*Goal of the exercise:* Copy each line in the data below that contains the word "solve".

*Input data:*
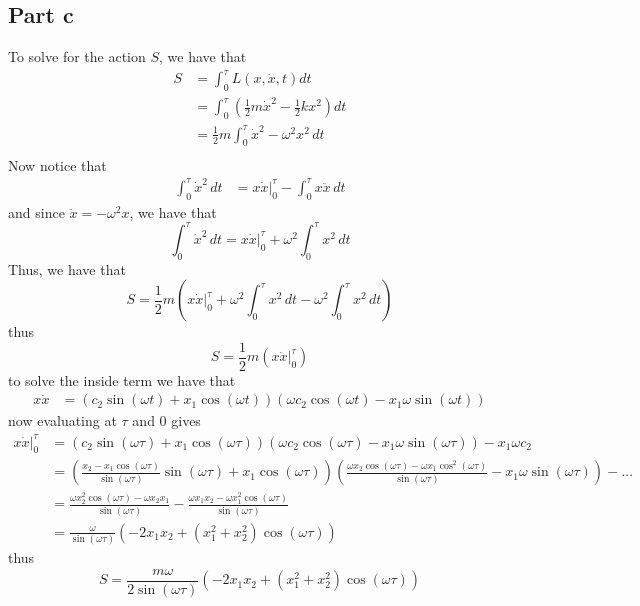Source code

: \documentclass[12pt]{report}
\begin{document}
\subsection*{Part c}
To solve for the action $S$, we have that
\begin{align*}
  S &= \int_0^\tau L(x, \dot{x}, t) dt \\
    &= \int_0^\tau \left(\frac{1}{2}m\dot{x}^2 - \frac{1}{2}kx^2\right) dt \\
    &= \frac{1}{2}m\int_0^\tau \dot{x}^2 - \omega^2 x^2 \, dt \\ 
\end{align*}
Now notice that
\begin{align*}
  \int_0^\tau \dot{x}^2 \, dt &= x\dot{x}\Big|_0^\tau - \int_0^\tau x\ddot{x} \, dt 
\end{align*}
and since $\ddot{x} = -\omega^2 x$, we have that
\begin{equation*}
  \int_0^\tau \dot{x}^2 \, dt = x\dot{x}\Big|_0^\tau + \omega^2 \int_0^\tau x^2 \, dt
\end{equation*}
Thus, we have that
\begin{equation*}
  S = \frac{1}{2}m\left(x\dot{x}\Big|_0^\tau + \omega^2 \int_0^\tau x^2 \, dt - \omega^2 \int_0^\tau x^2 \, dt \right)
\end{equation*}
thus
\begin{equation*}
  S = \frac{1}{2}m\left(x\dot{x}\Big|_0^\tau\right)
\end{equation*}
to solve the inside term we have that
\begin{align*}
  x\dot{x} &= \left(c_2 \sin(\omega t) + x_1 \cos(\omega t)\right) (\omega c_2 \cos(\omega t) - x_1 \omega \sin(\omega t)) 
\end{align*}
now evaluating at $\tau$ and $0$ gives
\begin{align*}
  x\dot{x}\Big|_0^\tau &= \left(c_2 \sin(\omega \tau) + x_1 \cos(\omega \tau)\right) (\omega c_2 \cos(\omega \tau) - x_1 \omega \sin(\omega \tau))-  x_1\omega c_2 \\
                       &= \left(\frac{x_2 - x_1\cos(\omega \tau)}{\sin(\omega \tau)} \sin(\omega \tau) + x_1\cos(\omega \tau)\right) \left(\frac{\omega x_2\cos(\omega \tau)-\omega x_1 \cos^2(\omega \tau)}{\sin(\omega \tau)} - x_1 \omega \sin(\omega \tau)\right) - \dots \\
                       &= \frac{\omega x_2^2 \cos(\omega \tau) - \omega x_2x_1}{\sin(\omega \tau)} - \frac{\omega x_1x_2 - \omega x_1^2 \cos(\omega \tau)}{\sin(\omega \tau)} \\
                       &= \frac{\omega}{\sin(\omega \tau)}(-2x_1x_2 + (x_1^2 + x_2^2)\cos(\omega \tau))
\end{align*}
thus 
\begin{equation*}
  S = \frac{m\omega}{2\sin(\omega \tau)}(-2x_1x_2 + (x_1^2 + x_2^2)\cos(\omega \tau))
\end{equation*}
\end{document}

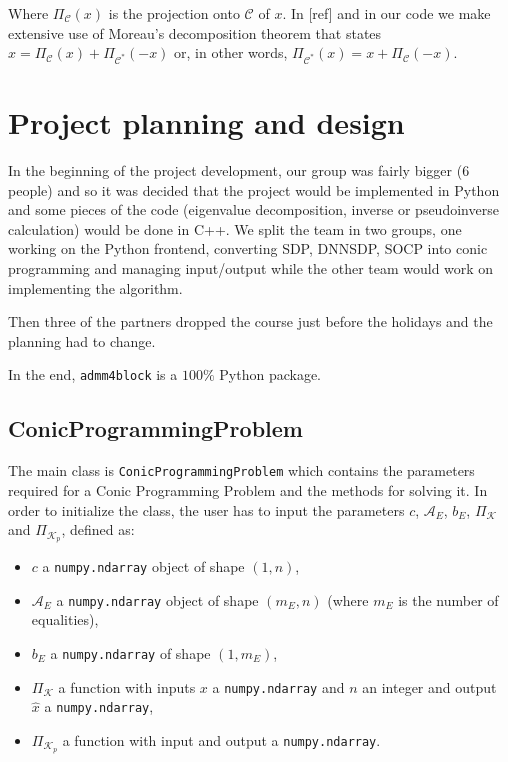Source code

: \documentclass[paper=a4, fontsize=11pt]{scrartcl}
\numberwithin{equation}{section}		%
\numberwithin{figure}{section}			%
\numberwithin{table}{section}				%
\begin{document}
Where $\Pi_\mathcal{C}(x)$ is the projection onto $\mathcal{C}$ of $x$. In [ref] and in our code we make extensive use of Moreau's decomposition theorem that states $x = \Pi_{\mathcal{C}}(x)+ \Pi_{\mathcal{C}^*}(-x)$ or, in other words, $\Pi_{\mathcal{C}^*}(x) = x + \Pi_{\mathcal{C}}(-x)$.

\section{Project planning and design}

In the beginning of the project development, our group was fairly bigger (6 people) and so it was decided that the project would be implemented in Python and some pieces of the code (eigenvalue decomposition, inverse or pseudoinverse calculation) would be done in C++. We split the team in two groups, one working on the Python frontend, converting SDP, DNNSDP, SOCP into conic programming and managing input/output while the other team would work on implementing the algorithm.

Then three of the partners dropped the course just before the holidays and the planning had to change.

In the end, \texttt{admm4block} is a $100\%$ Python package. 

\subsection{ConicProgrammingProblem}

The main class is \texttt{ConicProgrammingProblem} which contains the parameters required for a Conic Programming Problem and the methods for solving it. In order to initialize the class, the user has to input the parameters $c$, $\mathcal{A}_E$, $b_E$, $\Pi_{\mathcal{K}}$ and $\Pi_{\mathcal{K}_p}$, defined as:

\begin{itemize}
\item $c$ a \texttt{numpy.ndarray} object of shape $(1,n)$,
\item $\mathcal{A}_E$ a \texttt{numpy.ndarray} object of shape $(m_E,n)$ (where $m_E$ is the number of equalities),
\item $b_E$ a \texttt{numpy.ndarray} of shape $(1,m_E)$,
\item $\Pi_{\mathcal{K}}$ a function with inputs $x$ a \texttt{numpy.ndarray} and $n$ an integer and output \\$\hat{x}$ a \texttt{numpy.ndarray},
\item $\Pi_{\mathcal{K}_p}$ a function with input and output a \texttt{numpy.ndarray}.
\end{itemize}
\end{document}
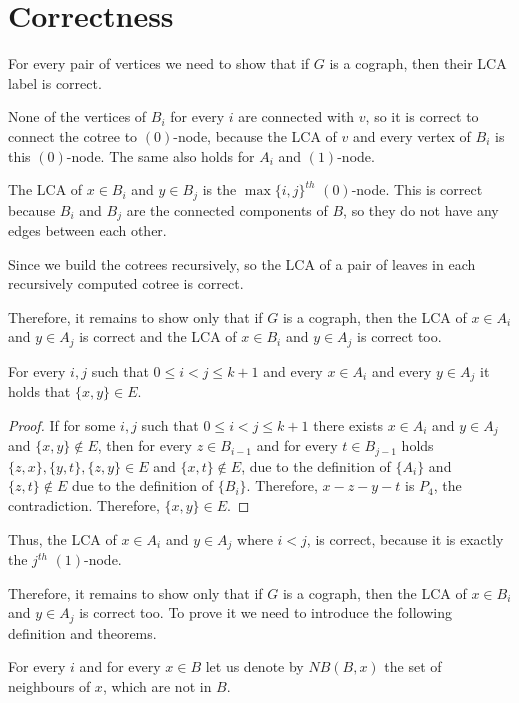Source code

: \section{Correctness}
For every pair of vertices we need to show that if $G$ is a cograph, then their LCA label is correct.

None of the vertices of $B_i$ for every $i$ are connected with $v$, so it is correct to connect the cotree to $(0)$-node, because the LCA of $v$ and every vertex of $B_i$ is this $(0)$-node. The same also holds for $A_i$ and $(1)$-node.

The LCA of $x \in B_i$ and $y \in B_j$ is the $\max{\{i,j\}}^{th}$ $(0)$-node. This is correct because $B_i$ and $B_j$ are the connected components of $B$, so they do not have any edges between each other.

Since we build the cotrees recursively, so the LCA of a pair of leaves in each recursively computed cotree is correct. 

Therefore, it remains to show only that if $G$ is a cograph, then the LCA of $x \in A_i$ and $y \in A_j$ is correct and the LCA of $x \in B_i$ and $y \in A_j$ is correct too.

\begin{theorem}
\label{one_label_subtree}
    For every $i,j$ such that $0 \leq i < j \leq k + 1$ and every $x \in A_i$ and every $y \in A_j$ it holds that $\{x,y\} \in E$. 
\end{theorem}
\begin{proof}
    If for some $i,j$ such that $0 \leq i < j \leq k + 1$ there exists $x \in A_i$ and $y \in A_j$ and $\{x,y\} \notin E$, then for every $z \in B_{i-1}$ and for every $t \in B_{j-1}$ holds $\{z,x\}, \{y,t\}, \{z, y\} \in E$ and $\{x,t\} \notin E$, due to the definition of $\{A_i\}$ and $\{z,t\} \notin E$ due to the definition of $\{B_i\}$. Therefore, $x-z-y-t$ is $P_4$, the contradiction. Therefore, $\{x,y\} \in E$.
\end{proof}
Thus, the LCA of $x \in A_i$ and $y \in A_j$ where $i < j$, is correct, because it is exactly the $j^{th}$ $(1)$-node.

Therefore, it remains to show only that if $G$ is a cograph, then the LCA of $x \in B_i$ and $y \in A_j$ is correct too. To prove it we need to introduce the following definition and theorems.
\begin{definition}
    For every $i$ and for every $x \in B$ let us denote by \emph{$NB(B,x)$} the set of neighbours of $x$, which are not in $B$.
\end{definition}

*Output of the task:*
To solve for the action $S$, we have that
to solve the inside term we have that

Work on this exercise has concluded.